(Material for this exercise)

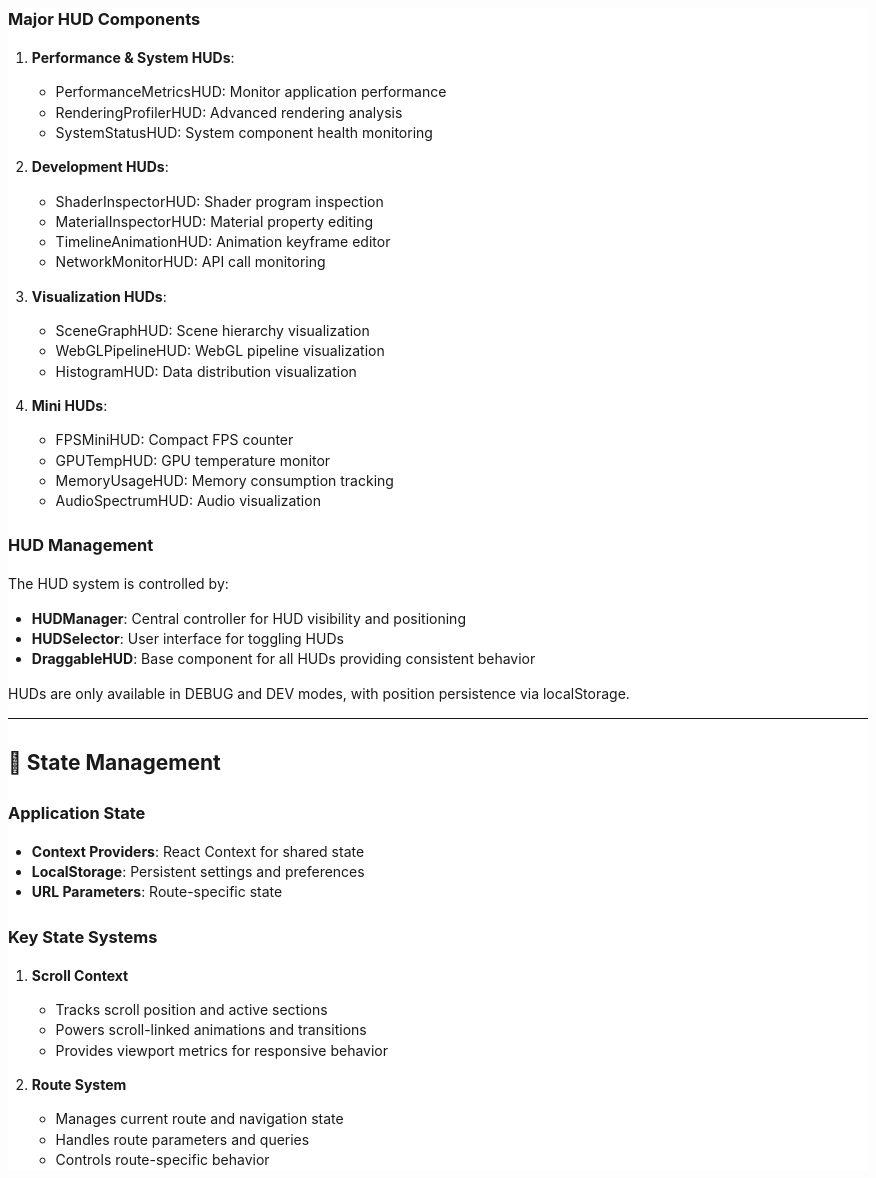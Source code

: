 ### Major HUD Components

1. **Performance & System HUDs**:
   - PerformanceMetricsHUD: Monitor application performance
   - RenderingProfilerHUD: Advanced rendering analysis
   - SystemStatusHUD: System component health monitoring

2. **Development HUDs**:
   - ShaderInspectorHUD: Shader program inspection
   - MaterialInspectorHUD: Material property editing
   - TimelineAnimationHUD: Animation keyframe editor
   - NetworkMonitorHUD: API call monitoring

3. **Visualization HUDs**:
   - SceneGraphHUD: Scene hierarchy visualization
   - WebGLPipelineHUD: WebGL pipeline visualization
   - HistogramHUD: Data distribution visualization

4. **Mini HUDs**:
   - FPSMiniHUD: Compact FPS counter
   - GPUTempHUD: GPU temperature monitor
   - MemoryUsageHUD: Memory consumption tracking
   - AudioSpectrumHUD: Audio visualization

### HUD Management

The HUD system is controlled by:

- **HUDManager**: Central controller for HUD visibility and positioning
- **HUDSelector**: User interface for toggling HUDs
- **DraggableHUD**: Base component for all HUDs providing consistent behavior

HUDs are only available in DEBUG and DEV modes, with position persistence via localStorage.

---

## 🧠 State Management

### Application State

- **Context Providers**: React Context for shared state
- **LocalStorage**: Persistent settings and preferences
- **URL Parameters**: Route-specific state

### Key State Systems

1. **Scroll Context**
   - Tracks scroll position and active sections
   - Powers scroll-linked animations and transitions
   - Provides viewport metrics for responsive behavior

2. **Route System**
   - Manages current route and navigation state
   - Handles route parameters and queries
   - Controls route-specific behavior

(End Material for this exercise)

Exercise directions →
The required output is the exact run of lines from the start of the records through the line containing "- Manages current", both ends included, with no pictures.

Solution for this exercise →
Source code

: ### Major HUD Components

1. **Performance & System HUDs**:
   - PerformanceMetricsHUD: Monitor application performance
   - RenderingProfilerHUD: Advanced rendering analysis
   - SystemStatusHUD: System component health monitoring

2. **Development HUDs**:
   - ShaderInspectorHUD: Shader program inspection
   - MaterialInspectorHUD: Material property editing
   - TimelineAnimationHUD: Animation keyframe editor
   - NetworkMonitorHUD: API call monitoring

3. **Visualization HUDs**:
   - SceneGraphHUD: Scene hierarchy visualization
   - WebGLPipelineHUD: WebGL pipeline visualization
   - HistogramHUD: Data distribution visualization

4. **Mini HUDs**:
   - FPSMiniHUD: Compact FPS counter
   - GPUTempHUD: GPU temperature monitor
   - MemoryUsageHUD: Memory consumption tracking
   - AudioSpectrumHUD: Audio visualization

### HUD Management

The HUD system is controlled by:

- **HUDManager**: Central controller for HUD visibility and positioning
- **HUDSelector**: User interface for toggling HUDs
- **DraggableHUD**: Base component for all HUDs providing consistent behavior

HUDs are only available in DEBUG and DEV modes, with position persistence via localStorage.

---

## 🧠 State Management

### Application State

- **Context Providers**: React Context for shared state
- **LocalStorage**: Persistent settings and preferences
- **URL Parameters**: Route-specific state

### Key State Systems

1. **Scroll Context**
   - Tracks scroll position and active sections
   - Powers scroll-linked animations and transitions
   - Provides viewport metrics for responsive behavior

2. **Route System**
   - Manages current route and navigation state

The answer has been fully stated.